- **WHAT YOU NEED TO DO**:
Images are to be left out; everything else in the listing should be repeated exactly.

▬▬▬▬▬▬

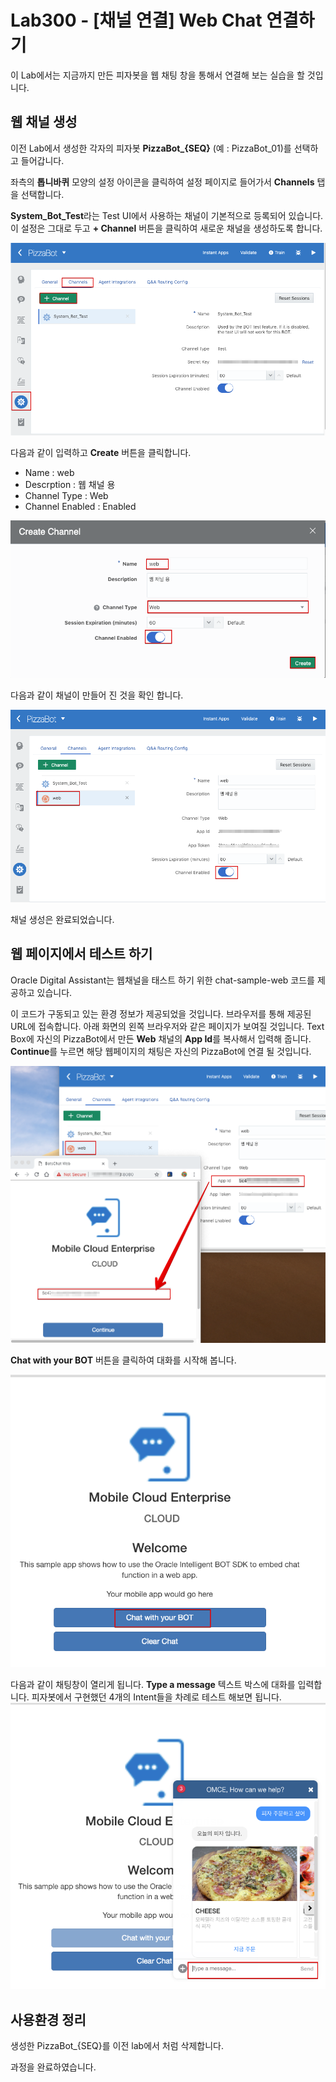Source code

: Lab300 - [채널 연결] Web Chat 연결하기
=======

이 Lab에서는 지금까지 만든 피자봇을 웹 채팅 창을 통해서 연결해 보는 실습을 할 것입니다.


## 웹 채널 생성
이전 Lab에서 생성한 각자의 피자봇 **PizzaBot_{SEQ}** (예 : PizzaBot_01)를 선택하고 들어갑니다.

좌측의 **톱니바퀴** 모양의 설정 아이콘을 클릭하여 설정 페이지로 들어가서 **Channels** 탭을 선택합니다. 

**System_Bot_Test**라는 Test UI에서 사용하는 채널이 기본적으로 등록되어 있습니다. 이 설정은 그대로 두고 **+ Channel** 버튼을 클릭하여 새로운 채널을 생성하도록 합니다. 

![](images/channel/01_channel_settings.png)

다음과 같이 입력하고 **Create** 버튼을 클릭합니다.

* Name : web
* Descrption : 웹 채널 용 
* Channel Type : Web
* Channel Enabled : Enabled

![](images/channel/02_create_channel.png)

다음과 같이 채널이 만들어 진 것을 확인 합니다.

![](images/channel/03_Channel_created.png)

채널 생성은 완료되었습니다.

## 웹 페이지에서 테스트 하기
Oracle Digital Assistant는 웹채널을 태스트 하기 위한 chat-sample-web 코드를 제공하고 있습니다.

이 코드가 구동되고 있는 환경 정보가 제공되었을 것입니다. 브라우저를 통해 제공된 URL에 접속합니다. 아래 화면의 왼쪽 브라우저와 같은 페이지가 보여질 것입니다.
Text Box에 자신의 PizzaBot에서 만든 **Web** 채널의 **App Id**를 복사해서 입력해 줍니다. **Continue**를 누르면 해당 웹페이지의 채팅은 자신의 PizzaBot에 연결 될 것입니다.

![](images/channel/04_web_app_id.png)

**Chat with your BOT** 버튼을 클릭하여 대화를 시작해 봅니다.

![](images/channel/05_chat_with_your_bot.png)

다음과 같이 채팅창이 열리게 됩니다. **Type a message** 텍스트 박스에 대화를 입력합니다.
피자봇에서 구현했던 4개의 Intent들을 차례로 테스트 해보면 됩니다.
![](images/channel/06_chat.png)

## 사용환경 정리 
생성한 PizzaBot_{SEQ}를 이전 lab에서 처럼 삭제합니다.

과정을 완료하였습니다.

▬▬▬▬▬▬

- **RESULT OF THIS TASK**:
Source code

: Lab300 - [채널 연결] Web Chat 연결하기
=======

이 Lab에서는 지금까지 만든 피자봇을 웹 채팅 창을 통해서 연결해 보는 실습을 할 것입니다.


## 웹 채널 생성
이전 Lab에서 생성한 각자의 피자봇 **PizzaBot_{SEQ}** (예 : PizzaBot_01)를 선택하고 들어갑니다.

좌측의 **톱니바퀴** 모양의 설정 아이콘을 클릭하여 설정 페이지로 들어가서 **Channels** 탭을 선택합니다. 

**System_Bot_Test**라는 Test UI에서 사용하는 채널이 기본적으로 등록되어 있습니다. 이 설정은 그대로 두고 **+ Channel** 버튼을 클릭하여 새로운 채널을 생성하도록 합니다. 

![](images/channel/01_channel_settings.png)

다음과 같이 입력하고 **Create** 버튼을 클릭합니다.

* Name : web
* Descrption : 웹 채널 용 
* Channel Type : Web
* Channel Enabled : Enabled

![](images/channel/02_create_channel.png)

다음과 같이 채널이 만들어 진 것을 확인 합니다.

![](images/channel/03_Channel_created.png)

채널 생성은 완료되었습니다.

## 웹 페이지에서 테스트 하기
Oracle Digital Assistant는 웹채널을 태스트 하기 위한 chat-sample-web 코드를 제공하고 있습니다.

이 코드가 구동되고 있는 환경 정보가 제공되었을 것입니다. 브라우저를 통해 제공된 URL에 접속합니다. 아래 화면의 왼쪽 브라우저와 같은 페이지가 보여질 것입니다.
Text Box에 자신의 PizzaBot에서 만든 **Web** 채널의 **App Id**를 복사해서 입력해 줍니다. **Continue**를 누르면 해당 웹페이지의 채팅은 자신의 PizzaBot에 연결 될 것입니다.

![](images/channel/04_web_app_id.png)

**Chat with your BOT** 버튼을 클릭하여 대화를 시작해 봅니다.

![](images/channel/05_chat_with_your_bot.png)

다음과 같이 채팅창이 열리게 됩니다. **Type a message** 텍스트 박스에 대화를 입력합니다.
피자봇에서 구현했던 4개의 Intent들을 차례로 테스트 해보면 됩니다.
![](images/channel/06_chat.png)

## 사용환경 정리 
생성한 PizzaBot_{SEQ}를 이전 lab에서 처럼 삭제합니다.

과정을 완료하였습니다.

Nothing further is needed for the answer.